BEGIN Given records

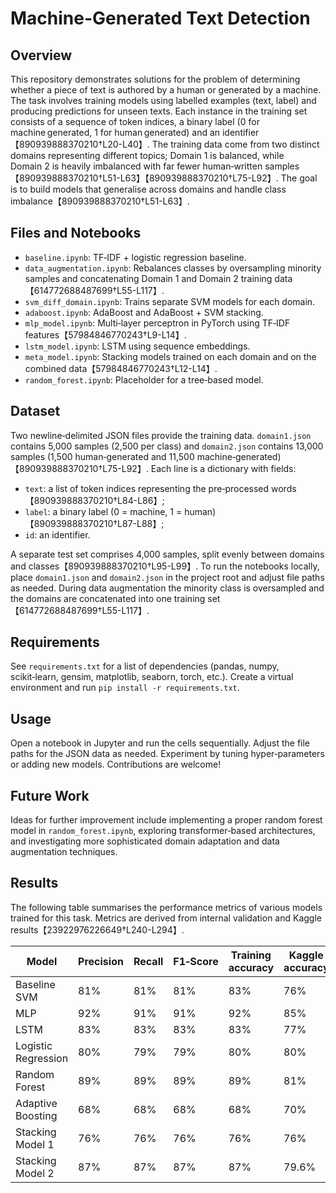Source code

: # Machine-Generated Text Detection

## Overview

This repository demonstrates solutions for the problem of determining whether a piece of text is authored by a human or generated by a machine. The task involves training models using labelled examples (text, label) and producing predictions for unseen texts. Each instance in the training set consists of a sequence of token indices, a binary label (0 for machine generated, 1 for human generated) and an identifier【890939888370210†L20-L40】. The training data come from two distinct domains representing different topics; Domain 1 is balanced, while Domain 2 is heavily imbalanced with far fewer human‑written samples【890939888370210†L51-L63】【890939888370210†L75-L92】. The goal is to build models that generalise across domains and handle class imbalance【890939888370210†L51-L63】.

## Files and Notebooks

- `baseline.ipynb`: TF‑IDF + logistic regression baseline.
- `data_augmentation.ipynb`: Rebalances classes by oversampling minority samples and concatenating Domain 1 and Domain 2 training data【614772688487699†L55-L117】.
- `svm_diff_domain.ipynb`: Trains separate SVM models for each domain.
- `adaboost.ipynb`: AdaBoost and AdaBoost + SVM stacking.
- `mlp_model.ipynb`: Multi‑layer perceptron in PyTorch using TF‑IDF features【57984846770243†L9-L14】.
- `lstm_model.ipynb`: LSTM using sequence embeddings.
- `meta_model.ipynb`: Stacking models trained on each domain and on the combined data【57984846770243†L12-L14】.
- `random_forest.ipynb`: Placeholder for a tree‑based model.

## Dataset

Two newline‑delimited JSON files provide the training data. `domain1.json` contains 5,000 samples (2,500 per class) and `domain2.json` contains 13,000 samples (1,500 human‑generated and 11,500 machine‑generated)【890939888370210†L75-L92】. Each line is a dictionary with fields:
- `text`: a list of token indices representing the pre‑processed words【890939888370210†L84-L86】;
- `label`: a binary label (0 = machine, 1 = human)【890939888370210†L87-L88】;
- `id`: an identifier.

A separate test set comprises 4,000 samples, split evenly between domains and classes【890939888370210†L95-L99】. To run the notebooks locally, place `domain1.json` and `domain2.json` in the project root and adjust file paths as needed. During data augmentation the minority class is oversampled and the domains are concatenated into one training set【614772688487699†L55-L117】.

## Requirements

See `requirements.txt` for a list of dependencies (pandas, numpy, scikit‑learn, gensim, matplotlib, seaborn, torch, etc.). Create a virtual environment and run `pip install -r requirements.txt`.

## Usage

Open a notebook in Jupyter and run the cells sequentially. Adjust the file paths for the JSON data as needed. Experiment by tuning hyper‑parameters or adding new models. Contributions are welcome!

## Future Work

Ideas for further improvement include implementing a proper random forest model in `random_forest.ipynb`, exploring transformer‑based architectures, and investigating more sophisticated domain adaptation and data augmentation techniques.

## Results

The following table summarises the performance metrics of various models trained for this task. Metrics are derived from internal validation and Kaggle results【23922976226649†L240-L294】.

| Model | Precision | Recall | F1‑Score | Training accuracy | Kaggle accuracy |
| --- | --- | --- | --- | --- | --- |
| Baseline SVM | 81% | 81% | 81% | 83% | 76% |
| MLP | 92% | 91% | 91% | 92% | 85% |
| LSTM | 83% | 83% | 83% | 83% | 77% |
| Logistic Regression | 80% | 79% | 79% | 80% | 80% |
| Random Forest | 89% | 89% | 89% | 89% | 81% |
| Adaptive Boosting | 68% | 68% | 68% | 68% | 70% |
| Stacking Model 1 | 76% | 76% | 76% | 76% | 76% |
| Stacking Model 2 | 87% | 87% | 87% | 87% | 79.6% |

END Given records

- **Aim of the task**
Give an exact copy of the lines from the one with "89% | 89% | 81% |" through the end of the entries, both ends included.

- **Output for this task**
| Random Forest | 89% | 89% | 89% | 89% | 81% |
| Adaptive Boosting | 68% | 68% | 68% | 68% | 70% |
| Stacking Model 1 | 76% | 76% | 76% | 76% | 76% |
| Stacking Model 2 | 87% | 87% | 87% | 87% | 79.6% |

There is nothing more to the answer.